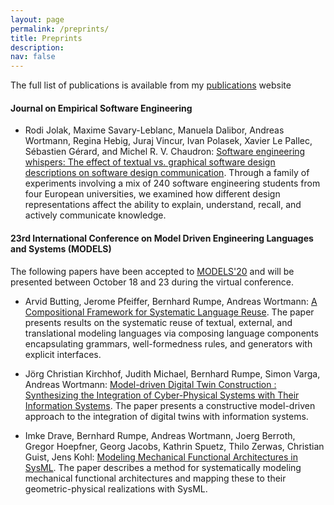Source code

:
 ```yaml
---
layout: page
permalink: /preprints/
title: Preprints
description: 
nav: false
---
```


The full list of publications is available from my [publications](../publications/) website

#### Journal on Empirical Software Engineering

- Rodi Jolak, Maxime Savary-Leblanc, Manuela Dalibor, Andreas Wortmann, Regina Hebig, Juraj Vincur, Ivan Polasek, Xavier Le Pallec, Sébastien Gérard, and Michel R. V. Chaudron: [Software engineering whispers: The effect of textual vs. graphical software design descriptions on software design communication](https://link.springer.com/article/10.1007/s10664-020-09835-6?wt_mc=Internal.Event.1.SEM.ArticleAuthorOnlineFirst). Through a family of experiments involving a mix of 240 software engineering students from four European universities, we examined how different design representations affect the ability to explain, understand, recall, and actively communicate knowledge.

#### 23rd International Conference on Model Driven Engineering Languages and Systems (MODELS)

The following papers have been accepted to [MODELS'20](http://www.modelsconference.org/) and will be presented between October 18 and 23 during the virtual conference.

- Arvid Butting, Jerome Pfeiffer, Bernhard Rumpe, Andreas Wortmann: [A Compositional Framework for Systematic Language Reuse](https://raw.githubusercontent.com/awortmann/awortmann.github.io/master/downloads/preprints/2020/models/A_Compositional_Frameworkfor_Systematic_Modeling_Language_Reuse.pdf). The paper presents results on the systematic reuse of textual, external, and translational modeling languages via composing language components encapsulating grammars, well-formedness rules, and generators with explicit interfaces.

- Jörg Christian Kirchhof, Judith Michael, Bernhard Rumpe, Simon Varga, Andreas Wortmann: [Model-driven Digital Twin Construction : Synthesizing the Integration of Cyber-Physical Systems with Their Information Systems](https://raw.githubusercontent.com/awortmann/awortmann.github.io/master/downloads/preprints/2020/models/Model-driven_Digital_Twin_Construction_-_Synthesizing_the_Integration_of_Cyber-Physical_Systems_with_Their_Information_Systems.pdf). The paper presents a constructive model-driven approach to the integration of digital twins with information systems.

- Imke Drave, Bernhard Rumpe, Andreas Wortmann, Joerg Berroth, Gregor Hoepfner, Georg Jacobs, Kathrin Spuetz, Thilo Zerwas, Christian Guist, Jens Kohl: [Modeling Mechanical Functional Architectures in SysML](https://raw.githubusercontent.com/awortmann/awortmann.github.io/master/downloads/preprints/2020/models/Modeling_Mechanical_Functional_Architectures_in_SysML.PDF). The paper describes a method for systematically modeling mechanical functional architectures and mapping these to their geometric-physical realizations with SysML.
★ ★ ★ ★ ★
Take every line from the records that holds "Systems" and copy it down.

RESULT OF THIS EXERCISE
#### 23rd International Conference on Model Driven Engineering Languages and Systems (MODELS)
- Jörg Christian Kirchhof, Judith Michael, Bernhard Rumpe, Simon Varga, Andreas Wortmann: [Model-driven Digital Twin Construction : Synthesizing the Integration of Cyber-Physical Systems with Their Information Systems](https://raw.githubusercontent.com/awortmann/awortmann.github.io/master/downloads/preprints/2020/models/Model-driven_Digital_Twin_Construction_-_Synthesizing_the_Integration_of_Cyber-Physical_Systems_with_Their_Information_Systems.pdf). The paper presents a constructive model-driven approach to the integration of digital twins with information systems.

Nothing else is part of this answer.